SUPA MANA / Interview | Star Wax Magazine

2023-09-26

SUPA MANA Interview

As-tu grandi dans un environnement musical ? 

De mon enfance à mon adolescence j’ai vécu entre Paris et le Sénégal où j’ai de la famille. J’ai découvert les rythmiques africaines et le reggae là-bas, c’est de là que viennent toutes mes influences. Puis j’ai grandie à Paris dans l’environnement musical des sound systems reggae et c’est là que j’ai commencé à collectionner des vinyles et à m’intéresser à ça.

 

Es-tu arrivé au beatmaking grâce au Djing ? 

Je suis arrivée au beatmaking grâce au Djing. En fait, à force de côtoyer différentes personnalités dans la musique, j’avais beaucoup d’ami-e-s Dj qui produisaient et j’ai commencé à m’y intéresser. J’ai commencé à produire en 2017 avec mon ami qui s’appelle Olo de Ondubground. Quand j’ai voulu produire “Double Trouble”, mon premier album, je voulais avoir des sons qui soient à mon image et je voulais évoluer dans la musique, tout simplement.

 

Quelle est la place du vinyle chez toi, et es-tu toujours une collectionneuse compulsive ? 

A 18 ans, en 2006, j’ai récupéré les vinyles de mon grand-père qui écoutait beaucoup de cumbia, de blues, de jazz et de reggae. Ensuite j’ai acheté mes propres vinyles pour compléter la collection de mon grand-père. Aujourd’hui je collectionne encore, moins qu’avant parce que je suis passée sur vinyle time codé à force de faire de nombreuses dates. Mais j’en collectionne toujours, j’en écoute à la maison et j’adore toujours ça.

 

Qui sont les Dj et producteurs qui t’inspirent ?

Quand j’étais plus jeune le Dj qui m’a le plus influencé c’était David Rodigan, de par sa culture musicale et historique qu’il a dans le reggae. En producteur j’ai été très influencée par Dj Vadim. Et aujourd’hui je trouve que les meilleurs producteurs de la scène dub sont Ondubground avec qui j’ai la chance de collaborer.
 
Comment ta passion et pratique du Djing ont influencé ta créativité de beatmakeuse ?

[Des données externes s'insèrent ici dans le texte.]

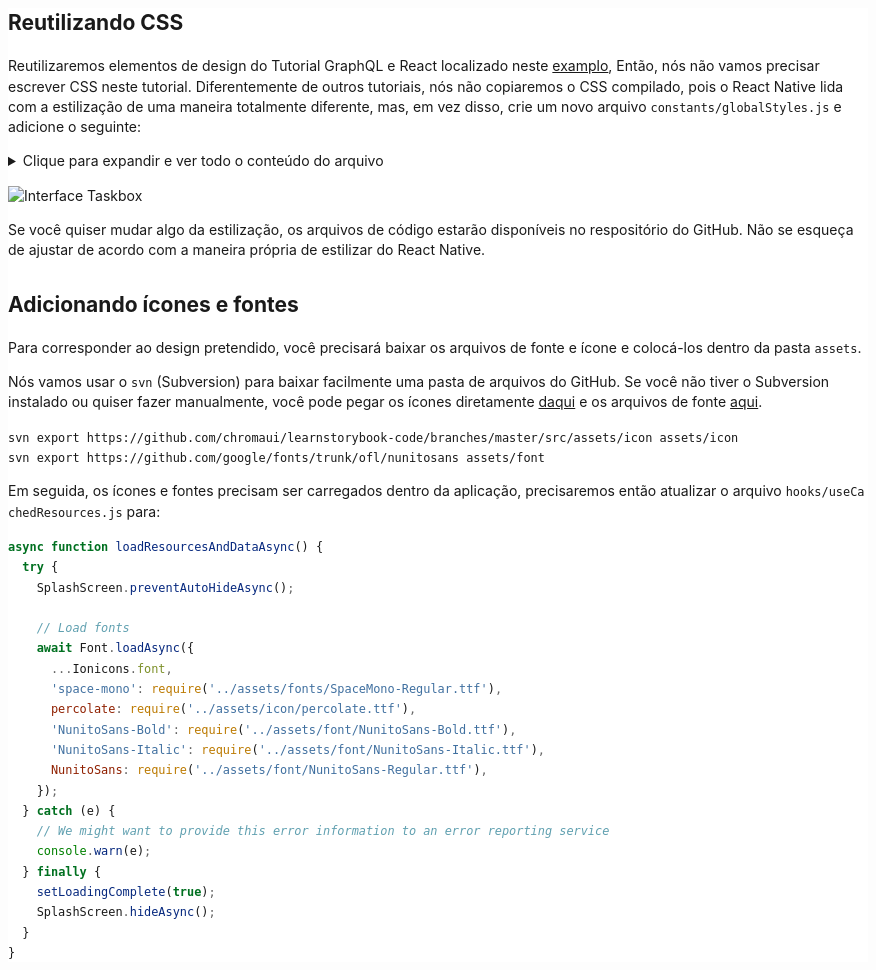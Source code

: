 ## Reutilizando CSS

Reutilizaremos elementos de design do Tutorial GraphQL e React localizado neste [examplo](https://www.chromatic.com/blog/graphql-react-tutorial-part-1-6), Então, nós não vamos precisar escrever CSS neste tutorial. Diferentemente de outros tutoriais, nós não copiaremos o CSS compilado, pois o React Native lida com a estilização de uma maneira totalmente diferente, mas, em vez disso, crie um novo arquivo `constants/globalStyles.js` e adicione o seguinte:

<details><summary>Clique para expandir e ver todo o conteúdo do arquivo</summary></details>

![Interface Taskbox](/intro-to-storybook/ss-browserchrome-taskbox-learnstorybook.png)

<div class="aside">
Se você quiser mudar algo da estilização, os arquivos de código estarão disponíveis no respositório do GitHub. Não se esqueça de ajustar de acordo com a maneira própria de estilizar do React Native.
</div>

## Adicionando ícones e fontes

Para corresponder ao design pretendido, você precisará baixar os arquivos de fonte e ícone e colocá-los dentro da pasta `assets`.

<div class="aside">
<p>Nós vamos usar o <code>svn</code> (Subversion) para baixar facilmente uma pasta de arquivos do GitHub. Se você não tiver o Subversion instalado ou quiser fazer manualmente, você pode pegar os ícones diretamente <a href="https://github.com/chromaui/learnstorybook-code/tree/master/src/assets">daqui</a> e os arquivos de fonte <a href="https://github.com/google/fonts/tree/master/ofl/nunitosans">aqui</a>.</p></div>

```shell:clipboard=false
svn export https://github.com/chromaui/learnstorybook-code/branches/master/src/assets/icon assets/icon
svn export https://github.com/google/fonts/trunk/ofl/nunitosans assets/font
```

Em seguida, os ícones e fontes precisam ser carregados dentro da aplicação, precisaremos então atualizar o arquivo `hooks/useCachedResources.js` para:

```js:title=hooks/useCachedResources.js
async function loadResourcesAndDataAsync() {
  try {
    SplashScreen.preventAutoHideAsync();

    // Load fonts
    await Font.loadAsync({
      ...Ionicons.font,
      'space-mono': require('../assets/fonts/SpaceMono-Regular.ttf'),
      percolate: require('../assets/icon/percolate.ttf'),
      'NunitoSans-Bold': require('../assets/font/NunitoSans-Bold.ttf'),
      'NunitoSans-Italic': require('../assets/font/NunitoSans-Italic.ttf'),
      NunitoSans: require('../assets/font/NunitoSans-Regular.ttf'),
    });
  } catch (e) {
    // We might want to provide this error information to an error reporting service
    console.warn(e);
  } finally {
    setLoadingComplete(true);
    SplashScreen.hideAsync();
  }
}
```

Ma pratique du Djing m’a influencée pour le beatmaking parce que j’ai connu de nombreux styles musicaux. Je me suis intéressée à énormément de cultures, notamment le hip-hop et le reggae. Je pense que ça se ressent beaucoup dans mes productions actuelles qui sont assez hybrides, entre le reggae, le dub, le hip-hop et même un peu d’influence trap.

 

Pourquoi “Dub Siren”, tu es même tatouée, voues-tu une passion pour le folklore médiéval nord-européen ou es-tu une mangeuse d’homme ? 

Dub Siren c’est un élément incontournable du sound system reggae, c’est un synthétiseur qui a été popularisé notamment grâce à Jah Shaka. Voilà, j’ai joué sur le jeu de mot “Dub Siren”. Et parce que j’ai aussi toujours été inspirée par les océans, notamment les légendes de marins de par mon papa qui était pêcheur. C’est un joli jeu de mot pour associer ma passion des sound systems et de l’océan.

 

"L'art n'a pas de limite à mes yeux,

 donc je n'ai pas de limite."

 

Peux-tu nous parler du rôle de OLO dans la production ?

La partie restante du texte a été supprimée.